Sometimes they seem to have been forgotten. Take the non-nominated song Pop! Goes My Heart, as sung by Hugh Grant in the romantic comedy Music & Lyrics. The movie was a pleasant diversion that probably benefited from low expectations, but the musical video, a straight-faced parody of Wham!, is one of those catchy and inspired movie moments that was pure pleasure.
We all understand that only five performers can be nominated in each category, but it is still too bad that there was no room for what Nicole Kidman accomplished in Margot At The Wedding, a mostly ignored family drama in which she played an angry and unhappy woman who, in one scene that sticks with you, climbs a tree just to prove that she can do it and gets stuck up there. Kidman was up a tree of one sort or another for most of Margot At The Wedding: She created a woman who was selfish, insensitive and bravely unlikable.
And two cheers for Catherine Keener, whose hippie mother figure lent such warmth to the chilly adventure story Into The Wild. It was a movie brimming with snubs — notably for director Sean Penn — but it would have been nice to acknowledge Keener, who has been bringing a sexy humanity to movies for 20 years (and has earned two Oscar nominations in the process).
We also loved J.K. Simmons, a character actor who has been delighting us for years both as the dyspeptic newspaper editor in the Spider-Man films (”If we get a picture of Julia Roberts in a thong, we can certainly get a picture of this weirdo!”) and now as the unexpectedly understanding father in Juno, another movie that relied on its supporting cast (Allison Janney as the mom, Olivia Thirlby as the best friend, Michael Cera as the boyfriend) to make a realistic landscape in which its unlikelihoods could unfold.
A movie forgotten in the rush for the statuette was Zodiac, a complex true-life crime mystery that is never solved, just another of the unresolved stories of 2007. It was a tough movie to connect with, but there was real, unnominated pleasure in watching Robert Downey, Jr., play a fidgety newspaper reporter: His line of fast-spoken, irreverent patter would be a healthy addition to any newsroom.
Another movie that came and went and didn’t seem to accomplish much but gave me pleasure was The Darjeeling Limited, Wes Anderson’s somewhat disconnected but always rollicking train trip through India. Owen Wilson is hilarious as the eldest of three brothers — the others are played by Adrian Brody and Jason Schwartzman, each of whom has his moments — and an Indian actor named Waris Ahluwalia was a small-scale delight as the steward who tries to keep order.
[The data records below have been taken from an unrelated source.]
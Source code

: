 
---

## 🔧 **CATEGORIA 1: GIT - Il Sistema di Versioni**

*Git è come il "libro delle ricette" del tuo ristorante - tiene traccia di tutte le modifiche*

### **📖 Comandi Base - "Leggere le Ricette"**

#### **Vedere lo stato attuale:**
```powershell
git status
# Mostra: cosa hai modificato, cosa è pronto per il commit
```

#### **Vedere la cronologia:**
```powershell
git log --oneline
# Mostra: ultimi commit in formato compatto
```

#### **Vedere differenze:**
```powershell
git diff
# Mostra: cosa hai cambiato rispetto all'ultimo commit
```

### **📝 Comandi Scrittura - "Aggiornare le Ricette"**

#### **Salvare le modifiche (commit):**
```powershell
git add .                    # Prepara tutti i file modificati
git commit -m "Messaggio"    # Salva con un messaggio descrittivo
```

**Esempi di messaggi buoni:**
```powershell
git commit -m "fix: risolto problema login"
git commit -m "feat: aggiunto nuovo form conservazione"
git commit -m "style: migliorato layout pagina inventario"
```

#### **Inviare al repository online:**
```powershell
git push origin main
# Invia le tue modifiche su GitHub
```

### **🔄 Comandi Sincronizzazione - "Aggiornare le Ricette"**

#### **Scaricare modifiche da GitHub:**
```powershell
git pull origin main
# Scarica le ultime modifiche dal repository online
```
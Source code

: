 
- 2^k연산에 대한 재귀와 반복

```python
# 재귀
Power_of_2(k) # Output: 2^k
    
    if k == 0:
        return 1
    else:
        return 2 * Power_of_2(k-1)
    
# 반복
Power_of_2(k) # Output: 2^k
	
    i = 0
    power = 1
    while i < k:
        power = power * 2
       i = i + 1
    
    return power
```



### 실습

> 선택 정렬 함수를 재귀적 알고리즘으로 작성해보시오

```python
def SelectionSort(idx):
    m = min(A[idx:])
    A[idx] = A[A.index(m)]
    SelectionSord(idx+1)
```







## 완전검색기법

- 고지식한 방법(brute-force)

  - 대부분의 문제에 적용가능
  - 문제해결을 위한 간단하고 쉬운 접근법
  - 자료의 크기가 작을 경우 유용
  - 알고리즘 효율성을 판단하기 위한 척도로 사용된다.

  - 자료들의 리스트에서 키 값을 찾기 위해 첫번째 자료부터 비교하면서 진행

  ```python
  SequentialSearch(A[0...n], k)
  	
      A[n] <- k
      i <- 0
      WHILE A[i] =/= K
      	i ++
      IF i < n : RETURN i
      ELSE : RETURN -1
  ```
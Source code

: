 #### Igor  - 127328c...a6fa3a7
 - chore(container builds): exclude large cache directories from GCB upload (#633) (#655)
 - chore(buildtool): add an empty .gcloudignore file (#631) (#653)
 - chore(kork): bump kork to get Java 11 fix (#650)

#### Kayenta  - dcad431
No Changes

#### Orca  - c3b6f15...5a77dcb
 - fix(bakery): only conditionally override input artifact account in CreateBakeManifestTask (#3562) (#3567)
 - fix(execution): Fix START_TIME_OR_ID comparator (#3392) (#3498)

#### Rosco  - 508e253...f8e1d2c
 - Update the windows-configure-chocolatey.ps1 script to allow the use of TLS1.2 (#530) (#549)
None of them was acknowledged, but that doesn’t diminish their achievements.
Nor will there be an Oscar for another unlikely character, Steve Zahn, who played one of the desperate escapers in Rescue Dawn and almost made you forgive the fiasco that was Strange Wilderness, or for Christian Bale, who imbued his role in the film — the true story of a hair-raising escape from a POW camp during the Vietnam war — with such desperate hunger. Laura Linney’s nomination as best actress for The Savages was deserved, but that left out Philip Seymour Hoffman as her brother and Philip Bosco in a wonderfully realized performance as her ailing father. And it didn’t take everyone long to forget Ben Foster, who was the best thing about 3:10 to Yuma as Russell Crowe’s sidekick, or Peter Fonda, almost unrecognizable as the doomed bounty hunter. No Oscar? No problem.